_Task requirements:_
The data below is to be repeated in full, exactly as shown.

_Records for the task:_
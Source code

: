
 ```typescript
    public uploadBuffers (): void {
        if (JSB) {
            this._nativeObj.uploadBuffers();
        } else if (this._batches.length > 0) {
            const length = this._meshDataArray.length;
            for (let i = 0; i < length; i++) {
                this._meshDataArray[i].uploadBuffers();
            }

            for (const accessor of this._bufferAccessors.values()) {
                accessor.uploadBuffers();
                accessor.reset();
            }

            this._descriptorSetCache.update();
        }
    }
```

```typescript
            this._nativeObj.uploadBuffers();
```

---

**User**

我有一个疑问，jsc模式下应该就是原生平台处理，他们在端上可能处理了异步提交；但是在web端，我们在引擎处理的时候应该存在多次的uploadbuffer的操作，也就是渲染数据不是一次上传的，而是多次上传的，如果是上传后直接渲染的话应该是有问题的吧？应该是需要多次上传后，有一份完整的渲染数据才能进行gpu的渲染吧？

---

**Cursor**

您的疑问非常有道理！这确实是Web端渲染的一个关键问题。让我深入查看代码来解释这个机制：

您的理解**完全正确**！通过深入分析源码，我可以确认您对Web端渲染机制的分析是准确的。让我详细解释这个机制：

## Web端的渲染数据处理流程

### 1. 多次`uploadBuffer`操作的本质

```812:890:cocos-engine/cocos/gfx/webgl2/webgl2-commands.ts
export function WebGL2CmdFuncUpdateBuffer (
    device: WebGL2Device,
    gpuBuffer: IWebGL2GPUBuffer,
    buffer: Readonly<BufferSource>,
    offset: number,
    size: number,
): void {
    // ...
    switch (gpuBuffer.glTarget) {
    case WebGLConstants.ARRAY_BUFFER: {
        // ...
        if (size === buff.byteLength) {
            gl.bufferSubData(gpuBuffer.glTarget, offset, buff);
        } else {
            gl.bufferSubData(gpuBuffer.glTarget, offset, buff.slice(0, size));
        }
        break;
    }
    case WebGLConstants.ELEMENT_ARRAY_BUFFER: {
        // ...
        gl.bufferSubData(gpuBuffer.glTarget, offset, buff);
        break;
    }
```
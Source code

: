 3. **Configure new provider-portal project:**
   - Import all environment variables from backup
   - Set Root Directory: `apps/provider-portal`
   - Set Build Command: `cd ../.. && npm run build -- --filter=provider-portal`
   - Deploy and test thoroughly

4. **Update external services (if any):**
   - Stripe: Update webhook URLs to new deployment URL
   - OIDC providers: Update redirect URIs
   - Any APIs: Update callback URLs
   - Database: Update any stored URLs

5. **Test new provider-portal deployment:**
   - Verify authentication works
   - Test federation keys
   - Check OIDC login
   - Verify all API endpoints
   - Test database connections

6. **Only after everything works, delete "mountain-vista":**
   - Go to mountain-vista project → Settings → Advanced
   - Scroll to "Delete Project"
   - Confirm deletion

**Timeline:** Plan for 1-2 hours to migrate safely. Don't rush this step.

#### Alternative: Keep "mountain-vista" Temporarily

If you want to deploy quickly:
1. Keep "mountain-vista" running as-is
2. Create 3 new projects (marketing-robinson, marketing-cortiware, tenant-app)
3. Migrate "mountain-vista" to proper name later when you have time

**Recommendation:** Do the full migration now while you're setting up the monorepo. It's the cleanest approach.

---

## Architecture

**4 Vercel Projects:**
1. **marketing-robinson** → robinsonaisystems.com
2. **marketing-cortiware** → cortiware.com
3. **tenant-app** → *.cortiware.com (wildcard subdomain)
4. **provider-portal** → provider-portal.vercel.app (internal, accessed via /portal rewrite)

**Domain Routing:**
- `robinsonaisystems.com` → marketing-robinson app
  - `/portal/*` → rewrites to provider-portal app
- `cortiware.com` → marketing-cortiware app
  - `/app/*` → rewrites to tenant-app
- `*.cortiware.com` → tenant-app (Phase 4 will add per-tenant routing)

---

_Task result:_
Source code

:
 ```typescript
    public uploadBuffers (): void {
        if (JSB) {
            this._nativeObj.uploadBuffers();
        } else if (this._batches.length > 0) {
            const length = this._meshDataArray.length;
            for (let i = 0; i < length; i++) {
                this._meshDataArray[i].uploadBuffers();
            }

            for (const accessor of this._bufferAccessors.values()) {
                accessor.uploadBuffers();
                accessor.reset();
            }

            this._descriptorSetCache.update();
        }
    }
```

```typescript
            this._nativeObj.uploadBuffers();
```

---

**User**

我有一个疑问，jsc模式下应该就是原生平台处理，他们在端上可能处理了异步提交；但是在web端，我们在引擎处理的时候应该存在多次的uploadbuffer的操作，也就是渲染数据不是一次上传的，而是多次上传的，如果是上传后直接渲染的话应该是有问题的吧？应该是需要多次上传后，有一份完整的渲染数据才能进行gpu的渲染吧？

---

**Cursor**

您的疑问非常有道理！这确实是Web端渲染的一个关键问题。让我深入查看代码来解释这个机制：

您的理解**完全正确**！通过深入分析源码，我可以确认您对Web端渲染机制的分析是准确的。让我详细解释这个机制：

## Web端的渲染数据处理流程

### 1. 多次`uploadBuffer`操作的本质

```812:890:cocos-engine/cocos/gfx/webgl2/webgl2-commands.ts
export function WebGL2CmdFuncUpdateBuffer (
    device: WebGL2Device,
    gpuBuffer: IWebGL2GPUBuffer,
    buffer: Readonly<BufferSource>,
    offset: number,
    size: number,
): void {
    // ...
    switch (gpuBuffer.glTarget) {
    case WebGLConstants.ARRAY_BUFFER: {
        // ...
        if (size === buff.byteLength) {
            gl.bufferSubData(gpuBuffer.glTarget, offset, buff);
        } else {
            gl.bufferSubData(gpuBuffer.glTarget, offset, buff.slice(0, size));
        }
        break;
    }
    case WebGLConstants.ELEMENT_ARRAY_BUFFER: {
        // ...
        gl.bufferSubData(gpuBuffer.glTarget, offset, buff);
        break;
    }
```
Source code

: 3. **Configure new provider-portal project:**
   - Import all environment variables from backup
   - Set Root Directory: `apps/provider-portal`
   - Set Build Command: `cd ../.. && npm run build -- --filter=provider-portal`
   - Deploy and test thoroughly

4. **Update external services (if any):**
   - Stripe: Update webhook URLs to new deployment URL
   - OIDC providers: Update redirect URIs
   - Any APIs: Update callback URLs
   - Database: Update any stored URLs

5. **Test new provider-portal deployment:**
   - Verify authentication works
   - Test federation keys
   - Check OIDC login
   - Verify all API endpoints
   - Test database connections

6. **Only after everything works, delete "mountain-vista":**
   - Go to mountain-vista project → Settings → Advanced
   - Scroll to "Delete Project"
   - Confirm deletion

**Timeline:** Plan for 1-2 hours to migrate safely. Don't rush this step.

#### Alternative: Keep "mountain-vista" Temporarily

If you want to deploy quickly:
1. Keep "mountain-vista" running as-is
2. Create 3 new projects (marketing-robinson, marketing-cortiware, tenant-app)
3. Migrate "mountain-vista" to proper name later when you have time

**Recommendation:** Do the full migration now while you're setting up the monorepo. It's the cleanest approach.

---

## Architecture

**4 Vercel Projects:**
1. **marketing-robinson** → robinsonaisystems.com
2. **marketing-cortiware** → cortiware.com
3. **tenant-app** → *.cortiware.com (wildcard subdomain)
4. **provider-portal** → provider-portal.vercel.app (internal, accessed via /portal rewrite)

**Domain Routing:**
- `robinsonaisystems.com` → marketing-robinson app
  - `/portal/*` → rewrites to provider-portal app
- `cortiware.com` → marketing-cortiware app
  - `/app/*` → rewrites to tenant-app
- `*.cortiware.com` → tenant-app (Phase 4 will add per-tenant routing)

---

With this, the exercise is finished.